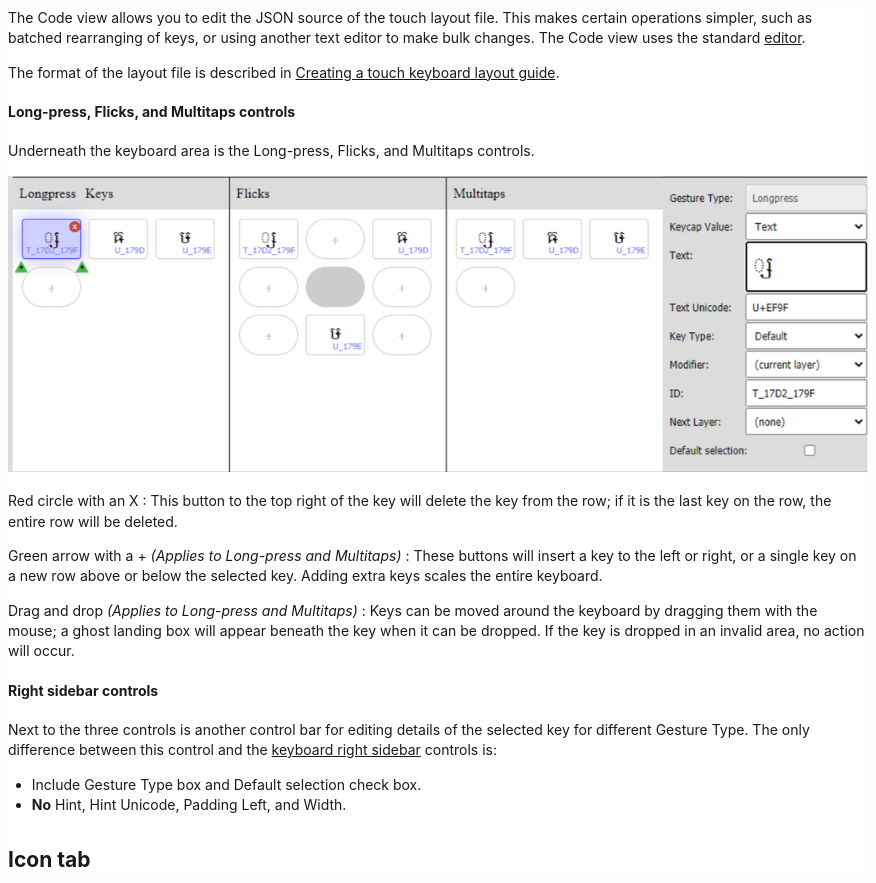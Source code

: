 The Code view allows you to edit the JSON source of the touch layout
file. This makes certain operations simpler, such as batched rearranging
of keys, or using another text editor to make bulk changes. The Code
view uses the standard [editor](editor).

The format of the layout file is described in [Creating a touch keyboard layout guide](../guides/develop/creating-a-touch-keyboard-layout-for-amharic-the-nitty-gritty).

#### Long-press, Flicks, and Multitaps controls

Underneath the keyboard area is the Long-press, Flicks, and Multitaps controls.

<img src="../images/ui/LongPress_Flicks_Multitaps.png" style="width:100%" alt="Long-press, Flicks, and Multitaps layout"/>

Red circle with an X
:   This button to the top right of the key will delete the key from the
    row; if it is the last key on the row, the entire row will be
    deleted.

Green arrow with a + *(Applies to Long-press and Multitaps)*
:   These buttons will insert a key to the left or right, or a single
    key on a new row above or below the selected key. Adding extra keys
    scales the entire keyboard.

Drag and drop *(Applies to Long-press and Multitaps)*
:   Keys can be moved around the keyboard by dragging them with the
    mouse; a ghost landing box will appear beneath the key when it can
    be dropped. If the key is dropped in an invalid area, no action will
    occur.

#### Right sidebar controls

Next to the three controls is another control bar for editing details of
the selected key for different Gesture Type. The only difference between this control and the [keyboard right sidebar](#toc-right-sidebar-controls) controls is:
* Include Gesture Type box and Default selection check box.
* **No** Hint, Hint Unicode, Padding Left, and Width.

## Icon tab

- [ABOUT THIS EXERCISE] Could you return all of the entries above exactly, without any images?

- [COMPLETED TASK]
Source code

: The Code view allows you to edit the JSON source of the touch layout
file. This makes certain operations simpler, such as batched rearranging
of keys, or using another text editor to make bulk changes. The Code
view uses the standard [editor](editor).

The format of the layout file is described in [Creating a touch keyboard layout guide](../guides/develop/creating-a-touch-keyboard-layout-for-amharic-the-nitty-gritty).

#### Long-press, Flicks, and Multitaps controls

Underneath the keyboard area is the Long-press, Flicks, and Multitaps controls.

<img src="../images/ui/LongPress_Flicks_Multitaps.png" style="width:100%" alt="Long-press, Flicks, and Multitaps layout"/>

Red circle with an X
:   This button to the top right of the key will delete the key from the
    row; if it is the last key on the row, the entire row will be
    deleted.

Green arrow with a + *(Applies to Long-press and Multitaps)*
:   These buttons will insert a key to the left or right, or a single
    key on a new row above or below the selected key. Adding extra keys
    scales the entire keyboard.

Drag and drop *(Applies to Long-press and Multitaps)*
:   Keys can be moved around the keyboard by dragging them with the
    mouse; a ghost landing box will appear beneath the key when it can
    be dropped. If the key is dropped in an invalid area, no action will
    occur.

#### Right sidebar controls

Next to the three controls is another control bar for editing details of
the selected key for different Gesture Type. The only difference between this control and the [keyboard right sidebar](#toc-right-sidebar-controls) controls is:
* Include Gesture Type box and Default selection check box.
* **No** Hint, Hint Unicode, Padding Left, and Width.

## Icon tab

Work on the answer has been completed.